> **Work instruction**:
Nothing but the lines from the one containing "This article describes" through the one containing "## How do you determine", both included, should be given again, each exactly as written below.

> **Stored data**:
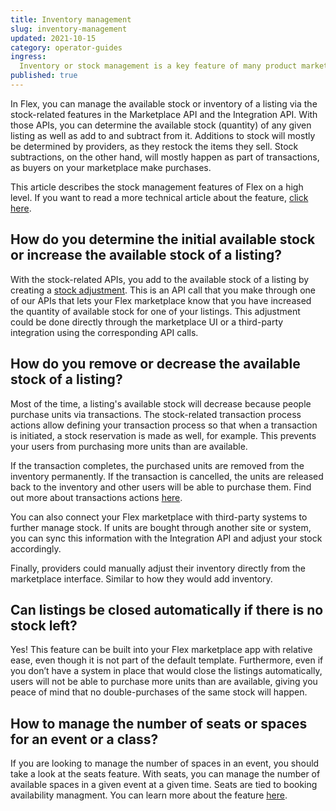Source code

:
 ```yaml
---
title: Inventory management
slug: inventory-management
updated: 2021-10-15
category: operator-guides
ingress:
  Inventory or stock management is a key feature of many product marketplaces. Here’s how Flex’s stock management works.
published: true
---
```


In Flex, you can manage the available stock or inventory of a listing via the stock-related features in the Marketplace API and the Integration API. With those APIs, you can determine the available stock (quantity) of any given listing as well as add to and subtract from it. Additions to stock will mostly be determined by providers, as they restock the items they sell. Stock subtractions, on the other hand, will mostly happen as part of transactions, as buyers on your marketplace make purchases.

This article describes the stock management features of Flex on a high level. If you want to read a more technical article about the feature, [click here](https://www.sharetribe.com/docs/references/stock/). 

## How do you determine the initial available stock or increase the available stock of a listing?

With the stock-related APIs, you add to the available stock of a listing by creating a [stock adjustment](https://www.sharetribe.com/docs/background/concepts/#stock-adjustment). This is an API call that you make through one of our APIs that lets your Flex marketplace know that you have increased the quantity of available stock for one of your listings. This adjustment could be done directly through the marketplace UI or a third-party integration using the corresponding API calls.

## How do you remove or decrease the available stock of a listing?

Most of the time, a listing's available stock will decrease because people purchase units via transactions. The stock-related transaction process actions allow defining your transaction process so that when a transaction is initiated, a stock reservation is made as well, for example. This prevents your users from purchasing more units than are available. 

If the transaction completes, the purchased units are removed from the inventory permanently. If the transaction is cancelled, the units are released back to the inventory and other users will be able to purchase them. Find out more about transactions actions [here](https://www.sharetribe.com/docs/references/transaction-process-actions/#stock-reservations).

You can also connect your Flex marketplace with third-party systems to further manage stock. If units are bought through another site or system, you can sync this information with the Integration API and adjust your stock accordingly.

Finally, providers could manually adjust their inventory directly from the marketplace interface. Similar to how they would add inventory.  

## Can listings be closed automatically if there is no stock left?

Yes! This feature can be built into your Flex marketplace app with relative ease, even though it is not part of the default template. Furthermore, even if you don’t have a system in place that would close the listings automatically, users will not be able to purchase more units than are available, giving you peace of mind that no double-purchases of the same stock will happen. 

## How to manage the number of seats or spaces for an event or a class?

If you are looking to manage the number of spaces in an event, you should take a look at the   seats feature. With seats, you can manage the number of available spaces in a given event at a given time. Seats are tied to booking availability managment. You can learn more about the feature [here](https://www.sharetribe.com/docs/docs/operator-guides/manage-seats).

> **Response area**:
This article describes the stock management features of Flex on a high level. If you want to read a more technical article about the feature, [click here](https://www.sharetribe.com/docs/references/stock/). 

## How do you determine the initial available stock or increase the available stock of a listing?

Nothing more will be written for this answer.